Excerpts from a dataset
----------------------------------------

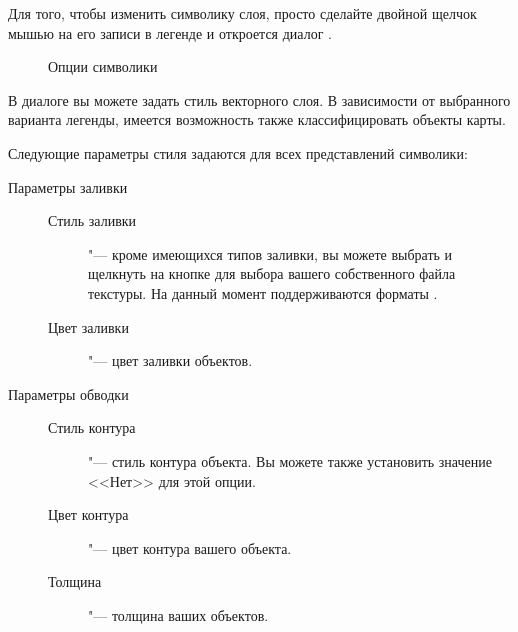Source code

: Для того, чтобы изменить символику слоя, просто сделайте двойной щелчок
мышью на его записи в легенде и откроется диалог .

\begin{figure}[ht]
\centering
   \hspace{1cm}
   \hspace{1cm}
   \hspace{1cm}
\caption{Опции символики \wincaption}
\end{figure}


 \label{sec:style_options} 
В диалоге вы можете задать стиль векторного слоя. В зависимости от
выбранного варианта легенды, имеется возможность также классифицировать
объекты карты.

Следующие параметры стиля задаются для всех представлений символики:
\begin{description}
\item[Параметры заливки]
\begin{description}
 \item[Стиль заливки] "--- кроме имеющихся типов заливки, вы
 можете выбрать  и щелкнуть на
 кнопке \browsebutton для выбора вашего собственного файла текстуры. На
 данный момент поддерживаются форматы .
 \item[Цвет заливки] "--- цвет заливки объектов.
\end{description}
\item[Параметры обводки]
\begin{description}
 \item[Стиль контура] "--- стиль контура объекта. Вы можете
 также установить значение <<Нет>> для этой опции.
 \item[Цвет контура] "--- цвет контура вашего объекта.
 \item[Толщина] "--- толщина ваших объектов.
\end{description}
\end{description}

----------------------------------------

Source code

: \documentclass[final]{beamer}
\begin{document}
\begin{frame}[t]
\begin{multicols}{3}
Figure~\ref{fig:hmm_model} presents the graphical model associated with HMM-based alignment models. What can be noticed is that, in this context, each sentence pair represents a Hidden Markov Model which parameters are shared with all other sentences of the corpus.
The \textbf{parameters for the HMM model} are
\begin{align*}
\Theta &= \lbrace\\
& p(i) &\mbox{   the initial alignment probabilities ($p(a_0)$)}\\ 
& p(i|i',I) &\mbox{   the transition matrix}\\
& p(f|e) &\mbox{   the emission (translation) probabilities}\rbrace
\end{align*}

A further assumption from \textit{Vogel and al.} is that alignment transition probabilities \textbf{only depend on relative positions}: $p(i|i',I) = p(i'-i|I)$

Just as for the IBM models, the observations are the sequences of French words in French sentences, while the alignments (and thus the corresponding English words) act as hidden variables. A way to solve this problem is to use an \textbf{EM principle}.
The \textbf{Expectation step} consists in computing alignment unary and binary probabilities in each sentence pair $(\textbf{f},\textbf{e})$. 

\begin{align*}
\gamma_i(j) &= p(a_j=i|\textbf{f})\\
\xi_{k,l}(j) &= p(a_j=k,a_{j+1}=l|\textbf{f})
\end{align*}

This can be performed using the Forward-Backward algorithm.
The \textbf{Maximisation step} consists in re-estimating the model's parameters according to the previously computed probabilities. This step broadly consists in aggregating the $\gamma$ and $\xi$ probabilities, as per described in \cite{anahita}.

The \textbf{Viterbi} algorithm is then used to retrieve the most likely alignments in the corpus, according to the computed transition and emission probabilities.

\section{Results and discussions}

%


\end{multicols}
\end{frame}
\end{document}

----------------------------------------

▶ **TASK REQUIREMENTS**: Using the entries shown above, reproduce verbatim the lines from the line bearing "consists in computing" to the line bearing "This can be", inclusive.

▶ **RESULT**:
The \textbf{Expectation step} consists in computing alignment unary and binary probabilities in each sentence pair $(\textbf{f},\textbf{e})$. 

\begin{align*}
\gamma_i(j) &= p(a_j=i|\textbf{f})\\
\xi_{k,l}(j) &= p(a_j=k,a_{j+1}=l|\textbf{f})
\end{align*}

This can be performed using the Forward-Backward algorithm.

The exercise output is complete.